Peter Bradshaw 

Zama review – desire and despair at the end of the world

In Lucrecia Martel’s magnificent drama, a Spanish officer stuck at a remote South American outpost numbs his burgeoning panic with erotic reveries
  
  

Perplexed hauteur … Daniel Giménez Cacho in Zama
Perplexed hauteur … Daniel Giménez Cacho in Zama Photograph: Strand Releasing/PR Company Handout

Horror and despair hover just out of the frame, or below the surface, or behind the curtain, of Lucrecia Martel’s mysterious and dreamlike movie Zama. It’s a film that returns Martel to her themes of guilt, sex and shame – her first picture, in fact, since the enigmatic The Headless Woman 10 years ago. But Zama, with its eerie andante tempo and period setting, gives her ideas a new exalted platform, a new theatrical and formal grandeur.

It’s the story of Diego de Zama, an 18th-century administrator in the service of imperial Spain, whose courageous exploits in battle long ago won him a sinecure as a magistrate in the brutally remote outpost of what is now Asunción, on the Paraguay River. Now he waits endlessly, frantically, desperately for news of the more glamorous and prestigious posting he once assumed would quickly follow and that would reunite him with his wife and children, left behind years before in Buenos Aires.

Zama is played by Daniel Giménez Cacho with a perplexed hauteur, like a caged eagle. He is utterly alone, with a mediocre stipend, and nothing to do but cultivate a gloomy sexual fascination with the local women and capricious white aristocratic ladies of his own circle; his sexual brooding is a kind of anaesthetic for the panic that would otherwise overwhelm him. Zama must also participate – jadedly, diffidently – in the official duties of state violence and racism: enforcing the enslavement of the indigenous peoples. As an Americano – that is, someone born in the Americas and not Spain – Zama suspects that he himself is regarded as a second-rater in the service. Is this why he has been forgotten, left behind in this burning swamp? He doesn’t know, and has no way of finding out.

It’s a waking nightmare that is part existential paralysis, part erotic reverie. Martel has adapted the 1956 novel by the Argentinian author Antonio di Benedetto, who has been rediscovered in the English-speaking world since Esther Allen published her translation for the NYRB Classics edition in 2000, with a fascinating introduction wondering whether the book’s languorous evocation of official cruelty foreshadowed Di Benedetto’s own imprisonment and torture at the hands of the Argentinian junta 20 years later, in the 70s.
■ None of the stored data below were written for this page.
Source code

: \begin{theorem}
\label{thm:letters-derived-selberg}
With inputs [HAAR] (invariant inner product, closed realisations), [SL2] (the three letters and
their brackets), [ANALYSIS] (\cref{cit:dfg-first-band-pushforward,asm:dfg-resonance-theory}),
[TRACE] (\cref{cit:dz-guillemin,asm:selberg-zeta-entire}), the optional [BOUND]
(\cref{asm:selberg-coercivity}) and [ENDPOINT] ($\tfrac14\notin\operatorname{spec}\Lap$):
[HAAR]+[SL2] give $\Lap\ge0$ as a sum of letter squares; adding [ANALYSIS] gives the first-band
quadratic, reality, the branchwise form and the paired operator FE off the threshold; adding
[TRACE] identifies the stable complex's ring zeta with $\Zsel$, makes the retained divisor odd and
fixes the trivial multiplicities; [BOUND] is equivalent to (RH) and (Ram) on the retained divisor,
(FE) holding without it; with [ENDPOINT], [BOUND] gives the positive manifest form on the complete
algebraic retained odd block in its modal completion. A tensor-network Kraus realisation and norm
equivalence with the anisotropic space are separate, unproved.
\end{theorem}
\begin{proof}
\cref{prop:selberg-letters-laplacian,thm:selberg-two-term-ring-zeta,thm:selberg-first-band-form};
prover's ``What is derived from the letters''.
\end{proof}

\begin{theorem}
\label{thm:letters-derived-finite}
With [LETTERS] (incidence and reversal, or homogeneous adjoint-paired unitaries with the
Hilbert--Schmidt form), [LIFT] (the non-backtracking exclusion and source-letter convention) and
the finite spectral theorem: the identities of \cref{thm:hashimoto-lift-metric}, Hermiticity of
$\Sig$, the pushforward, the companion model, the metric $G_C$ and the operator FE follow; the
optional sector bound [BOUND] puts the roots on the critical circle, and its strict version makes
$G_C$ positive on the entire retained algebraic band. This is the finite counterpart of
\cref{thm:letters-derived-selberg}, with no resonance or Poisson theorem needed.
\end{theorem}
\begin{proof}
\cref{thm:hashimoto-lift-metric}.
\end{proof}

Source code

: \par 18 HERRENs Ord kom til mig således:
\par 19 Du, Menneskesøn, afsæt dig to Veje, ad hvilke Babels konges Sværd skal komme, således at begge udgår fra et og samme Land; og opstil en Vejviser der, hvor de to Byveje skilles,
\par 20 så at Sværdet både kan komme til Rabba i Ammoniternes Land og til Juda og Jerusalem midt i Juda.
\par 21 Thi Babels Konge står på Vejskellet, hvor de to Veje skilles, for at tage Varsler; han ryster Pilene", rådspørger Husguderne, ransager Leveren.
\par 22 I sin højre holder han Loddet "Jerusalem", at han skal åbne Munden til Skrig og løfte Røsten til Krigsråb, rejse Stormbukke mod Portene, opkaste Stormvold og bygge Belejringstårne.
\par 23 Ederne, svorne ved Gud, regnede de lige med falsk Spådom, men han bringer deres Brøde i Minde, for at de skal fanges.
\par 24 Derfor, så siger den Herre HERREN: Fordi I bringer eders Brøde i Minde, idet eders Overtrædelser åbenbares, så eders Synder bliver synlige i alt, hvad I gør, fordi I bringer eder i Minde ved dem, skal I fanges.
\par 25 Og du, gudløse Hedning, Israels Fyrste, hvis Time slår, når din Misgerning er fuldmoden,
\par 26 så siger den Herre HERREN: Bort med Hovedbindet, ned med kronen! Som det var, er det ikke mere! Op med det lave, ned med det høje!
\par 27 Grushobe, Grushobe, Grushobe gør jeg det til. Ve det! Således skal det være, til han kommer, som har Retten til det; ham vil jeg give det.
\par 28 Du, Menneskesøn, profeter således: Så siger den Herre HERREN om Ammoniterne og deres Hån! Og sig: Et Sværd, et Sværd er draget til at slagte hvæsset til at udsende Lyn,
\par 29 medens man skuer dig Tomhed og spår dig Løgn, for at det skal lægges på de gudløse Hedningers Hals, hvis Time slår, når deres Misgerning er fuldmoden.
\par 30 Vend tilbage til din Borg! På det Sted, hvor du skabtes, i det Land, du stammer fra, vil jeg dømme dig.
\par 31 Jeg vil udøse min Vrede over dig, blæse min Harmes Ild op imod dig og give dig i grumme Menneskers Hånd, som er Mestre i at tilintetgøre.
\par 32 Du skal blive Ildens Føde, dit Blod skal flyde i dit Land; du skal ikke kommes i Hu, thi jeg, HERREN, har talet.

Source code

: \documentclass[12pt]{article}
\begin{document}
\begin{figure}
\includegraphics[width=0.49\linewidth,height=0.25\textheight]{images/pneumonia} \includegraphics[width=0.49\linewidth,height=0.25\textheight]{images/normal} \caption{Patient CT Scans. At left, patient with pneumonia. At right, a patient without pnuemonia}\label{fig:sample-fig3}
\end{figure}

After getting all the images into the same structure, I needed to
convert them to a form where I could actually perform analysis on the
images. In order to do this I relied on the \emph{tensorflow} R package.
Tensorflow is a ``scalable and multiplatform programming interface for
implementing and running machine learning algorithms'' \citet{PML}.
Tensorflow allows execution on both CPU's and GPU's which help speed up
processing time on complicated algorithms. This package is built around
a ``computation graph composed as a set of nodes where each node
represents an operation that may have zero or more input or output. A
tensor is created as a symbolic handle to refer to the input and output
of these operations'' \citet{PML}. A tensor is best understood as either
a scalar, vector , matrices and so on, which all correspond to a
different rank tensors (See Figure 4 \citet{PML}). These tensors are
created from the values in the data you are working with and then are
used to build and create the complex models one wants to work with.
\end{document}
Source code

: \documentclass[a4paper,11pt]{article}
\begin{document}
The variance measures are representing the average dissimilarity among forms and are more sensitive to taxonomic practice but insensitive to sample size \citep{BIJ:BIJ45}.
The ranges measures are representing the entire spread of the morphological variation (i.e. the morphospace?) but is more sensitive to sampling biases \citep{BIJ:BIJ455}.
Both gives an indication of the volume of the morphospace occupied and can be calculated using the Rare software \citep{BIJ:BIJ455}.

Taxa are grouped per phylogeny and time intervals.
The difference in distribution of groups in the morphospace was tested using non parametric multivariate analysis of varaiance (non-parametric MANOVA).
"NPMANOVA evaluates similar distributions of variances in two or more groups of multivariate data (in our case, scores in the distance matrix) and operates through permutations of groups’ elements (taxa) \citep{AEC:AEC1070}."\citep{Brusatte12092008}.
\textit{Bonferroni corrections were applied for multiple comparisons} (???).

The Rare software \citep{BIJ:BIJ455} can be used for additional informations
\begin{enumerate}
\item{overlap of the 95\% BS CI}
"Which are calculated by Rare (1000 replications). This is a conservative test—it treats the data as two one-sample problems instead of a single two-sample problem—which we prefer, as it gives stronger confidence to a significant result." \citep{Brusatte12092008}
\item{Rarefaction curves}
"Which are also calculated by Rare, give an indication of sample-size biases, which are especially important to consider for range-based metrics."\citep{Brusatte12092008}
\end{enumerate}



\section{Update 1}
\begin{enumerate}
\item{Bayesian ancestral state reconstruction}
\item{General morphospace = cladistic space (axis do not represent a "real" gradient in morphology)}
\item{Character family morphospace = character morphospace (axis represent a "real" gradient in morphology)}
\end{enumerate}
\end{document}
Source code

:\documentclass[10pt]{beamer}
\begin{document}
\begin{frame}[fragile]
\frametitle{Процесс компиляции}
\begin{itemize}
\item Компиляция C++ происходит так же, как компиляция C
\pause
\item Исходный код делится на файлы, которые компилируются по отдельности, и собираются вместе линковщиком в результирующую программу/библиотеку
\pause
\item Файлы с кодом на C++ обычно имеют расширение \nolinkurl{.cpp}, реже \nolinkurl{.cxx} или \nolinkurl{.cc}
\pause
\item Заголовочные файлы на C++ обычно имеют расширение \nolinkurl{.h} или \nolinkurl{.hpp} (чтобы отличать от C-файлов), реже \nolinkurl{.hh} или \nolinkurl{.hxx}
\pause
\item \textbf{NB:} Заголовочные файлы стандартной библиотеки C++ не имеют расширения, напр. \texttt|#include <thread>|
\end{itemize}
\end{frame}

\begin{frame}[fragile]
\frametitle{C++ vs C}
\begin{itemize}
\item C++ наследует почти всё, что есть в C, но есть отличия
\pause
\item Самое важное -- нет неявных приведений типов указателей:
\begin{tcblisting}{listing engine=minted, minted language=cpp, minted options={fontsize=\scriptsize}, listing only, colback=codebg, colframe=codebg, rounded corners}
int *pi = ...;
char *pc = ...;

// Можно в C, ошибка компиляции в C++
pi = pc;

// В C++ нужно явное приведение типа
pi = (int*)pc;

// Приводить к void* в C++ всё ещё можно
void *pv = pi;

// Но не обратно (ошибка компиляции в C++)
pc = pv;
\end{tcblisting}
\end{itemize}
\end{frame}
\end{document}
Zama is a story that obviously has something of Beckett and Kafka, but creates worryingly plausible real-world evocations of their cosmic loneliness and bureaucratic imprisonment. And its increasingly important and toxic plot development is Borgesian. The colonial officers, worried about their patent inability to keep the peace, are terrified by rumours of a certain all-powerful and legendary bandit Vicuña Porto. Eventually, out of pure frustrated rage, Zama will join an ad hoc military expedition pledged to capture and kill this spectral figure – only to suspect that he is closer to hand than anyone had imagined. Is Vicuña simply the ghost of their own colonial exhaustion and disgust?

Martel creates deeply strange tableaux of longing and alienation. Zama furtively lurks behind a rock, peeping at naked village women taking a mud bath. When one cries “Voyeur!” and chases him, he slaps her – a gesture of arrogance and spite made more pathetic by the unavailability of that married patrician beauty he is hopelessly courting: Luciana Piñares De Luenga, terrifically played by Almodóvar regular Lola Dueñas. The difference between their dreary parochial setting and the fanatically imagined refinement of Spain is ever-present. In one of these spartan salons, Luciana murmurs: “Europe is best remembered by those who were never there.”

The movie forcefully creates the colonial administrator’s stunned disgust and suppressed dismay: Martel’s Zama is not so far from Herzog’s Don Lope De Aguirre – or closer maybe to Coppola’s Capt Willard, journeying deep into the jungle on the orders of an imperial power. But Martel’s movie finds a emphasis different from Di Benedetto’s book. Her focus is not just on Zama’s gradual and pitiable breakdown, but on the violence that is crushing everyone. There is a different kind of orientalism at work here – an occidentalism, perhaps, an imperialism that has exoticised the peoples of the Americas to the west. Their bodies are fetishised: either bound up and chained, prior to beating and torture, or naked and exposed, in a way that discloses Zama’s horror of transgression, of giving way to his desires that may bind him here for ever. Zama is left with his tragicomic white man’s burden. A heatstruck world of desire and defeat.